### WHAT THE TASK REQUIRES
Go to the line holding "This code subscribes" in the entries below and write out exactly every line down to and including the line holding "# EECS376_PS2".

### GIVEN DATA

= = = =

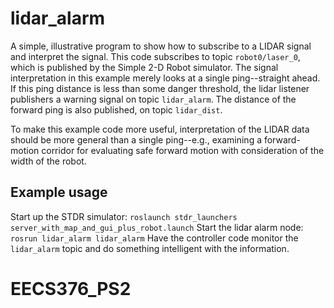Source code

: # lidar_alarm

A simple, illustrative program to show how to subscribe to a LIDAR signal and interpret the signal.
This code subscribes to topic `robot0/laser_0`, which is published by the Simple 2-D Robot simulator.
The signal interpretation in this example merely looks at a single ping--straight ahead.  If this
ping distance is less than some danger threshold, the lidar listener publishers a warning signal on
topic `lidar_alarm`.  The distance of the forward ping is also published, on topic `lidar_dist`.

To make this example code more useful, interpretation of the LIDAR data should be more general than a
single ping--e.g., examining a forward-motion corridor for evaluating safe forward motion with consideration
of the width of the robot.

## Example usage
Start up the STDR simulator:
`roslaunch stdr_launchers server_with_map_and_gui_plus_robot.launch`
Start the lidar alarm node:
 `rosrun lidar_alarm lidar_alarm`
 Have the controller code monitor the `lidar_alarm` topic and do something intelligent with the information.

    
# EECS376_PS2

= = = =

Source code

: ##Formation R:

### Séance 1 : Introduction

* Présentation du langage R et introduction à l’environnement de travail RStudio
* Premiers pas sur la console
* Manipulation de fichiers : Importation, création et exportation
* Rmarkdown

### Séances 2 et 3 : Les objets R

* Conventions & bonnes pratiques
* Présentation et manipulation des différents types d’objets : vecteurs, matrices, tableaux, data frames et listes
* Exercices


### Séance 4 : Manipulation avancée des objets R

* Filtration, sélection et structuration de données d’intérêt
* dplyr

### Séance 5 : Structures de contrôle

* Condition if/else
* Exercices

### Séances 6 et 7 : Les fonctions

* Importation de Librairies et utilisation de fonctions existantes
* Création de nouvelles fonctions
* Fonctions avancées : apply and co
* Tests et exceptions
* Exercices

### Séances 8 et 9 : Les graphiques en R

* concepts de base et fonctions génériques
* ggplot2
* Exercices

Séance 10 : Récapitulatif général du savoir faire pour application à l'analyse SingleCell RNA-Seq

= = = =

### ANSWER SECTION
This code subscribes to topic `robot0/laser_0`, which is published by the Simple 2-D Robot simulator.
The signal interpretation in this example merely looks at a single ping--straight ahead.  If this
ping distance is less than some danger threshold, the lidar listener publishers a warning signal on
topic `lidar_alarm`.  The distance of the forward ping is also published, on topic `lidar_dist`.

To make this example code more useful, interpretation of the LIDAR data should be more general than a
single ping--e.g., examining a forward-motion corridor for evaluating safe forward motion with consideration
of the width of the robot.

## Example usage
Start up the STDR simulator:
`roslaunch stdr_launchers server_with_map_and_gui_plus_robot.launch`
Start the lidar alarm node:
 `rosrun lidar_alarm lidar_alarm`
 Have the controller code monitor the `lidar_alarm` topic and do something intelligent with the information.

    
# EECS376_PS2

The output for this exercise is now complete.